Observe that the transition band of the CIC filter is quite wide and cannot be controlled in the absence of any multiplying coefficients. In some applications, a sharp transition band is required with a high decimation rate. For this purpose, one technique is to employ another CIC filter chain after the traditional CIC and FIR filters. The composite response of the whole chain then reduces the transition bandwidth in addition to the sidelobe suppression. An example output of such a setup is drawn in the figure below where both CIC filters have $N=6$ stages and a differential delay of $M=2$. However, the decimation ratios of the first and second CIC filters are $R=16$ and $R=10$, respectively. The FIR filter also downsamples the input stream by a factor of 2.

Therefore, the composite response in the above figure contains $16$ copies of the FIR filter response and $16\times2=32$ copies of the second CIC response. The composite response is shown in red and the last subfigure plots the zoomed-in version. This final response is quite different than any of the original constituent filters.

## Concluding Remarks

In conclusion, Cascaded Integrator Comb (CIC) filters are an example of the simplest of computations, i.e., a few additions, no multiplications and limited memory storage, performing the most laborious of jobs, i.e., filtering at high sample rates. Moreover, their frequency response can be controlled by only two and, say, a quarter factors, namely rate change factor $R$, number of stages $N$ and differential delay $M$. This is probably the only topic that covers various aspects of digital signal processing from the fundamentals up to the advanced level system implementation.

### References

[1] Q. Chaudhari, Wireless Communications from the Ground Up – An SDR Perspective, KDP, 2018.

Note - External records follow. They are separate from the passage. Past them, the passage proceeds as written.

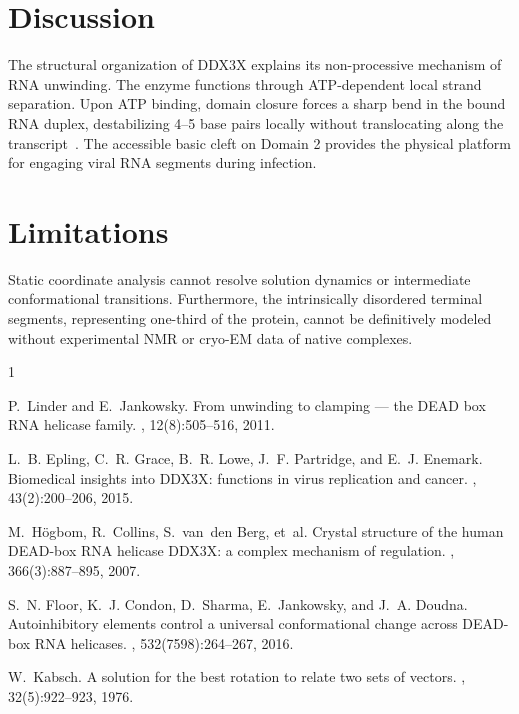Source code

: \documentclass[11pt,a4paper]{article}
\begin{document}
\section{Discussion}
The structural organization of DDX3X explains its non-processive mechanism of RNA unwinding. The enzyme functions through ATP-dependent local strand separation. Upon ATP binding, domain closure forces a sharp bend in the bound RNA duplex, destabilizing 4--5 base pairs locally without translocating along the transcript~\cite{linder2011}. The accessible basic cleft on Domain 2 provides the physical platform for engaging viral RNA segments during infection.

\section{Limitations}
Static coordinate analysis cannot resolve solution dynamics or intermediate conformational transitions. Furthermore, the intrinsically disordered terminal segments, representing one-third of the protein, cannot be definitively modeled without experimental NMR or cryo-EM data of native complexes.


\begin{thebibliography}{1}

P.~Linder and E.~Jankowsky.
\newblock From unwinding to clamping --- the {DEAD} box {RNA} helicase family.
, 12(8):505--516, 2011.

L.~B. Epling, C.~R. Grace, B.~R. Lowe, J.~F. Partridge, and E.~J. Enemark.
\newblock Biomedical insights into {DDX3X}: functions in virus replication and cancer.
, 43(2):200--206, 2015.

M.~H{\"o}gbom, R.~Collins, S.~van~den Berg, et~al.
\newblock Crystal structure of the human {DEAD}-box {RNA} helicase {DDX3X}: a complex mechanism of regulation.
, 366(3):887--895, 2007.

S.~N. Floor, K.~J. Condon, D.~Sharma, E.~Jankowsky, and J.~A. Doudna.
\newblock Autoinhibitory elements control a universal conformational change across {DEAD}-box {RNA} helicases.
, 532(7598):264--267, 2016.

W.~Kabsch.
\newblock A solution for the best rotation to relate two sets of vectors.
, 32(5):922--923, 1976.

\end{thebibliography}
\end{document}
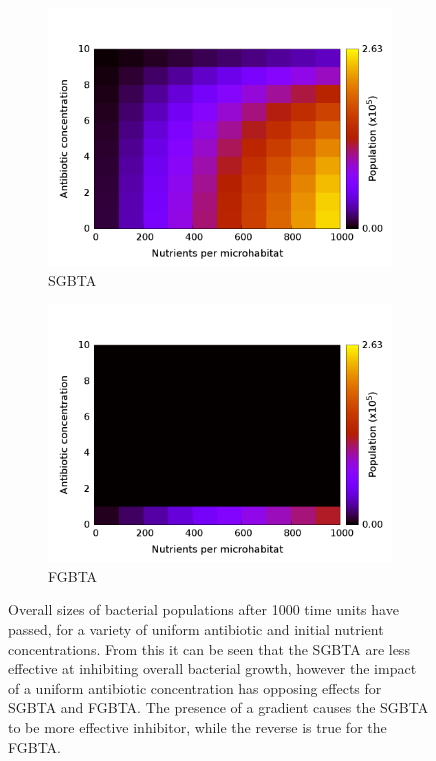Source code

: \documentclass[a4paper,12pt]{article}
\begin{document}
\begin{figure}[H]
 \centering
 \begin{subfigure}[h]{0.49\textwidth}
 \includegraphics[width=\textwidth]{simple-slowGrowers-S_Vs_C-contours}
  \caption{SGBTA}
  \label{subfig:SGBTA-const_C-contours}
  \end{subfigure}
  \begin{subfigure}[h]{0.49\textwidth}
  \includegraphics[width=\textwidth]{simple-fastGrowers-S_Vs_C-contours}
  \caption{FGBTA}
  \label{subfig:FGBTA-const_C-contours}
 \end{subfigure}
\caption{Overall sizes of bacterial populations after 1000 time units have passed, for a variety of uniform antibiotic and initial nutrient concentrations.  
From this it can be seen that the SGBTA are less effective at inhibiting overall bacterial growth, however the impact of a uniform antibiotic concentration has opposing effects 
for SGBTA and FGBTA.  The presence of a gradient causes the SGBTA to be more effective inhibitor, while the reverse is true for the FGBTA.}
\label{fig:const_C-popsize-contours}
\end{figure}
\end{document}
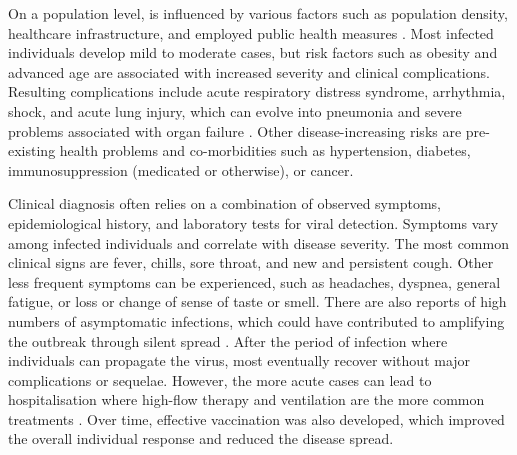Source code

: On a population level, \covid is influenced by various factors such as population density, healthcare infrastructure, and employed public health measures \citep{halaji2021EpidemiologyCOVID19}.
Most infected individuals develop mild to moderate cases, but risk factors such as obesity and advanced age are associated with increased severity and clinical complications.
Resulting complications include acute respiratory distress syndrome, arrhythmia, shock, and acute lung injury, which can evolve into pneumonia and severe problems associated with organ failure \citep{wang2020ClinicalCharacteristics, lamers2022SARSCoV2Pathogenesis}.
Other disease-increasing risks are pre-existing health problems and co-morbidities such as hypertension, diabetes, immunosuppression (medicated or otherwise), or cancer.


Clinical diagnosis often relies on a combination of observed symptoms, epidemiological history, and laboratory tests for viral detection.
Symptoms vary among infected individuals and correlate with disease severity.
The most common clinical signs are fever, chills, sore throat, and new and persistent cough.
Other less frequent symptoms can be experienced, such as headaches, dyspnea, general fatigue, or loss or change of sense of taste or smell.
There are also reports of high numbers of asymptomatic infections, which could have contributed to amplifying the outbreak through silent spread \citep{worldhealthorganizationCoronavirusDisease}.
After the period of infection where individuals can propagate the virus, most eventually recover without major complications or sequelae.
However, the more acute cases can lead to hospitalisation where high-flow therapy and ventilation are the more common treatments \citep{wang2020ClinicalCharacteristics}.
Over time, effective vaccination was also developed, which improved the overall individual response and reduced the disease spread.

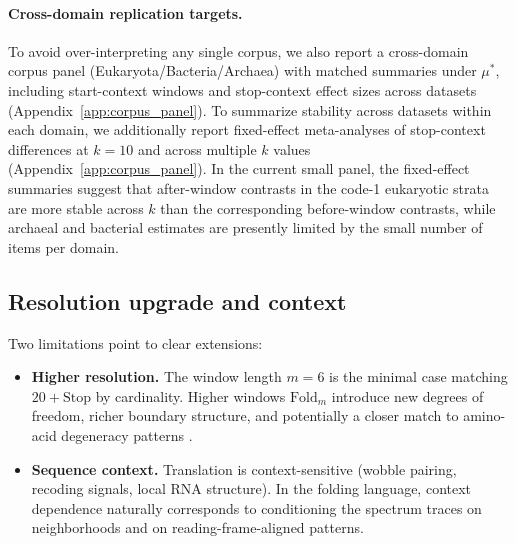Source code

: \paragraph{Cross-domain replication targets.}
To avoid over-interpreting any single corpus, we also report a cross-domain corpus panel (Eukaryota/Bacteria/Archaea) with matched summaries under $\mu^\ast$, including start-context windows and stop-context effect sizes across datasets (Appendix~\ref{app:corpus_panel}).
To summarize stability across datasets within each domain, we additionally report fixed-effect meta-analyses of stop-context differences at $k=10$ and across multiple $k$ values (Appendix~\ref{app:corpus_panel}).
In the current small panel, the fixed-effect summaries suggest that after-window contrasts in the code-1 eukaryotic strata are more stable across $k$ than the corresponding before-window contrasts, while archaeal and bacterial estimates are presently limited by the small number of items per domain.

\subsection{Resolution upgrade and context}
\label{sec:resolution_upgrade}

Two limitations point to clear extensions:
\begin{itemize}
\item \textbf{Higher resolution.} The window length $m=6$ is the minimal case matching $20+\mathrm{Stop}$ by cardinality.
Higher windows $\mathrm{Fold}_m$ introduce new degrees of freedom, richer boundary structure, and potentially a closer match to amino-acid degeneracy patterns \cite{Ma2025RF}.
\item \textbf{Sequence context.} Translation is context-sensitive (wobble pairing, recoding signals, local RNA structure).
In the folding language, context dependence naturally corresponds to conditioning the spectrum traces on neighborhoods and on reading-frame-aligned patterns.
\end{itemize}

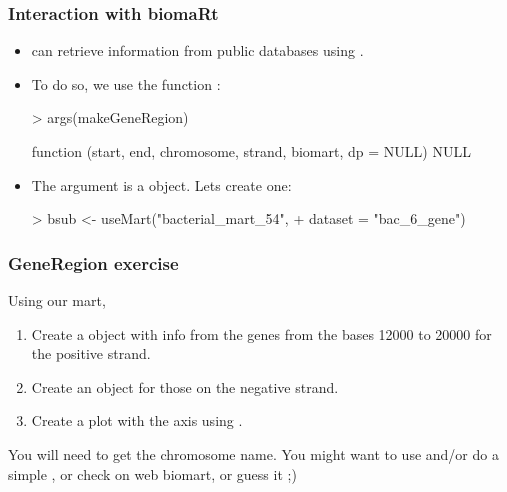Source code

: \begin{frame}
  \frametitle{Interaction with biomaRt}
  \begin{itemize}
  \item {} can retrieve information from public databases using .
  \item To do so, we use the function : \scriptsize
\begin{Schunk}
\begin{Sinput}
> args(makeGeneRegion)
\end{Sinput}
\begin{Soutput}
function (start, end, chromosome, strand, biomart, dp = NULL) 
NULL
\end{Soutput}
\end{Schunk}
\normalsize
  \item The  argument is a  object. Lets create one:
\begin{Schunk}
\begin{Sinput}
> bsub <- useMart("bacterial_mart_54", 
+     dataset = "bac_6_gene")
\end{Sinput}
\end{Schunk}
  \end{itemize}
\end{frame}

\begin{frame}[allowframebreaks]
  \frametitle{GeneRegion exercise}
  Using our  mart,
  \begin{enumerate}
  \item Create a  object  with info from the genes from the bases 12000 to 20000 for the positive strand.
  \item Create an object  for those on the negative strand.
  \item Create a plot with the axis using .
  \end{enumerate}
  You will need to get the chromosome name. You might want to use  and/or do a simple , or check on web biomart, or guess it ;)
\end{frame}

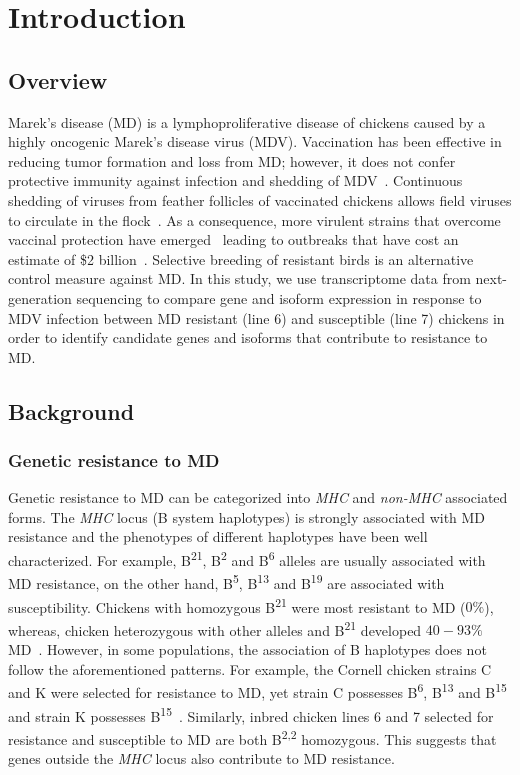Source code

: \chapter{Introduction}
\section{Overview}

Marek's disease (MD) is a lymphoproliferative disease of chickens
caused by a highly oncogenic Marek's disease virus (MDV).
Vaccination has been effective in reducing tumor formation and
loss from MD; however, it does not confer protective immunity
against infection and shedding of MDV~\cite{gimeno2008marek}.
Continuous shedding of viruses from feather follicles of
vaccinated chickens allows field viruses to circulate in the
flock~\cite{morrow2004marek}.  As a consequence, more virulent
strains that overcome vaccinal protection have
emerged~\cite{witter1998control,gimeno2008marek} leading to
outbreaks that have cost an estimate of \$2
billion~\cite{morrow2004marek}.  Selective breeding of resistant
birds is an alternative control measure against MD.  In this
study, we use transcriptome data from next-generation sequencing
to compare gene and isoform expression in response to MDV
infection between MD resistant (line 6) and susceptible (line 7)
chickens in order to identify candidate genes and isoforms that
contribute to resistance to MD.

\section{Background}
\subsection{Genetic resistance to MD}

Genetic resistance to MD can be categorized into {\em MHC}
and {\em non-MHC} associated forms.  The {\em MHC} locus (B
system haplotypes) is strongly associated with MD resistance
and the phenotypes of different haplotypes have been well
characterized.  For example, B\textsuperscript{21},
B\textsuperscript{2} and B\textsuperscript{6} alleles are
usually associated with MD resistance, on the other hand,
B\textsuperscript{5}, B\textsuperscript{13} and
B\textsuperscript{19} are associated with susceptibility.
Chickens with homozygous B\textsuperscript{21} were most
resistant to MD ($0\%$), whereas, chicken heterozygous with
other alleles and B\textsuperscript{21} developed $40-93\%$
MD~\cite{briles1980identification}.  However, in some
populations, the association of B haplotypes does not follow
the aforementioned patterns. For example, the Cornell
chicken strains C and K were selected for resistance to MD,
yet strain C possesses B\textsuperscript{6},
B\textsuperscript{13} and B\textsuperscript{15} and strain K
possesses
B\textsuperscript{15}~\cite{bacon1987influence,briles1980identification}.
Similarly, inbred chicken lines 6 and 7 selected for
resistance and susceptible to MD are both
B\textsuperscript{2,2} homozygous.  This suggests that genes
outside the {\em MHC} locus also contribute to MD
resistance.

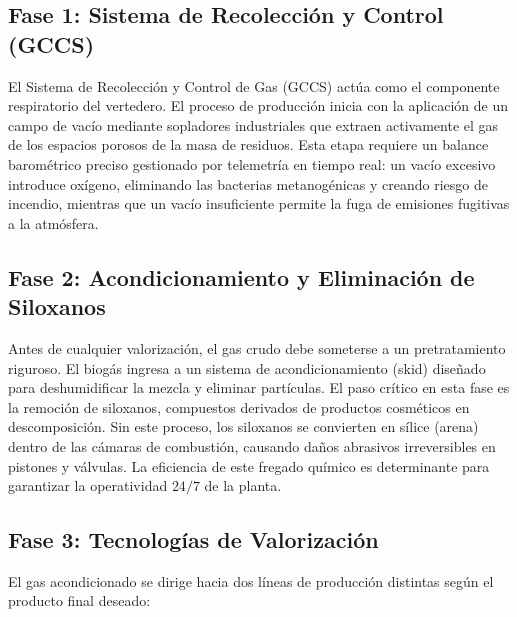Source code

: \documentclass[11pt,letterpaper]{article}
\begin{document}
\subsection{Fase 1: Sistema de Recolección y Control (GCCS)}

El Sistema de Recolección y Control de Gas (GCCS) actúa como el componente
respiratorio del vertedero. El proceso de producción inicia con la aplicación de
un campo de vacío mediante sopladores industriales que extraen activamente el
gas de los espacios porosos de la masa de residuos. Esta etapa requiere un
balance barométrico preciso gestionado por telemetría en tiempo real: un vacío
excesivo introduce oxígeno, eliminando las bacterias metanogénicas y creando
riesgo de incendio, mientras que un vacío insuficiente permite la fuga de
emisiones fugitivas a la atmósfera.

\subsection{Fase 2: Acondicionamiento y Eliminación de Siloxanos}

Antes de cualquier valorización, el gas crudo debe someterse a un pretratamiento
riguroso. El biogás ingresa a un sistema de acondicionamiento (skid) diseñado
para deshumidificar la mezcla y eliminar partículas. El paso crítico en esta
fase es la remoción de siloxanos, compuestos derivados de productos cosméticos
en descomposición. Sin este proceso, los siloxanos se convierten en sílice
(arena) dentro de las cámaras de combustión, causando daños abrasivos
irreversibles en pistones y válvulas. La eficiencia de este fregado químico es
determinante para garantizar la operatividad $24/7$ de la planta.

\subsection{Fase 3: Tecnologías de Valorización}

El gas acondicionado se dirige hacia dos líneas de producción distintas según el
producto final deseado:
\end{document}
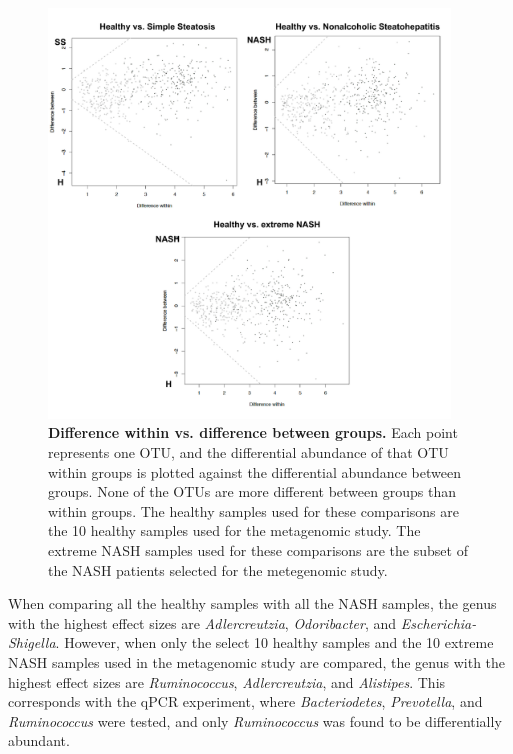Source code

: \begin{figure}[h]
\begin{center}
\includegraphics[width=0.95\textwidth]{nafld_16s_aldex.png}
\caption[Difference within vs. difference between groups.]{\textbf{Difference within vs. difference between groups.} Each point represents one OTU, and the differential abundance of that OTU within groups is plotted against the differential abundance between groups. None of the OTUs are more different between groups than within groups. The healthy samples used for these comparisons are the 10 healthy samples used for the metagenomic study. The extreme NASH samples used for these comparisons are the subset of the NASH patients selected for the metegenomic study.}
\end{center}
\label{nafld_fig3}
\end{figure}

When comparing all the healthy samples with all the NASH samples, the genus with the highest effect sizes are \textit{Adlercreutzia}, \textit{Odoribacter}, and \textit{Escherichia-Shigella}. However, when only the select 10 healthy samples and the 10 extreme NASH samples used in the metagenomic study are compared, the genus with the highest effect sizes are \textit{Ruminococcus}, \textit{Adlercreutzia}, and \textit{Alistipes}. This corresponds with the qPCR experiment, where \textit{Bacteriodetes}, \textit{Prevotella}, and \textit{Ruminococcus} were tested, and only \textit{Ruminococcus} was found to be differentially abundant.

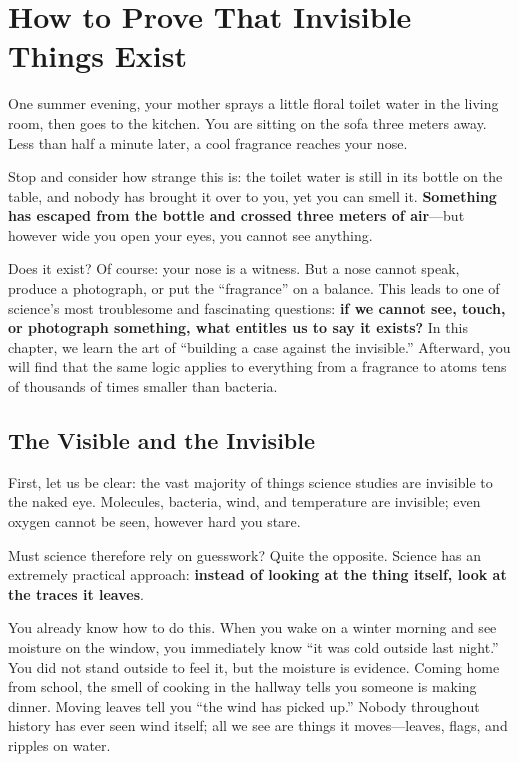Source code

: \chapter{How to Prove That Invisible Things Exist}

\begin{kaichang}
One summer evening, your mother sprays a little floral toilet water in the living room, then goes to the kitchen. You are sitting on the sofa three meters away. Less than half a minute later, a cool fragrance reaches your nose.

Stop and consider how strange this is: the toilet water is still in its bottle on the table, and nobody has brought it over to you, yet you can smell it. \textbf{Something has escaped from the bottle and crossed three meters of air}---but however wide you open your eyes, you cannot see anything.

Does it exist? Of course: your nose is a witness. But a nose cannot speak, produce a photograph, or put the ``fragrance'' on a balance. This leads to one of science's most troublesome and fascinating questions: \textbf{if we cannot see, touch, or photograph something, what entitles us to say it exists?} In this chapter, we learn the art of ``building a case against the invisible.'' Afterward, you will find that the same logic applies to everything from a fragrance to atoms tens of thousands of times smaller than bacteria.
\end{kaichang}

\section{The Visible and the Invisible}

First, let us be clear: the vast majority of things science studies are invisible to the naked eye. Molecules, bacteria, wind, and temperature are invisible; even oxygen cannot be seen, however hard you stare.

Must science therefore rely on guesswork? Quite the opposite. Science has an extremely practical approach: \textbf{instead of looking at the thing itself, look at the traces it leaves}.

You already know how to do this. When you wake on a winter morning and see moisture on the window, you immediately know ``it was cold outside last night.'' You did not stand outside to feel it, but the moisture is evidence. Coming home from school, the smell of cooking in the hallway tells you someone is making dinner. Moving leaves tell you ``the wind has picked up.'' Nobody throughout history has ever seen wind itself; all we see are things it moves---leaves, flags, and ripples on water.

[2] E. Hogenauer, An Economical Class of Digital Filters for Decimation and Interpolation, IEEE Transactions on Acoustics, Speech and Signal Processing, 1981.

[3] R. Lyons, A Beginner’s Guide To Cascaded Integrator-Comb (CIC) Filters, DSP Related, 2020.

[4] Altera, Understanding CIC Compensation Filters, Application Note 455, April 2007.

one so wonderful article. thanks!

thank you very much!

Very cool!

One question though. Let’s suppose you run data through a CIC with a decimation value R. When you plot the fft of the CIC output, do you scale the frequency axis by fs/R regardless of what the differential delay or number of sections are (M and N respectively)?

Yes, the x-axis represents the digital frequency so that has nothing to do with number of sections and differential delay. The number of sections determines the passband droop and stopband attenuation while the differential delay is used to place nulls at desirable locations.

Thanks!

Hi Qasim.

I like your writing style. It shows that you have an emotional “connection” with the DSP topics you discuss.

Rick, your compliment means a lot to me. As you might know, your DSP book was a a major inspiration for me to write my Wireless Comms book. Thank you.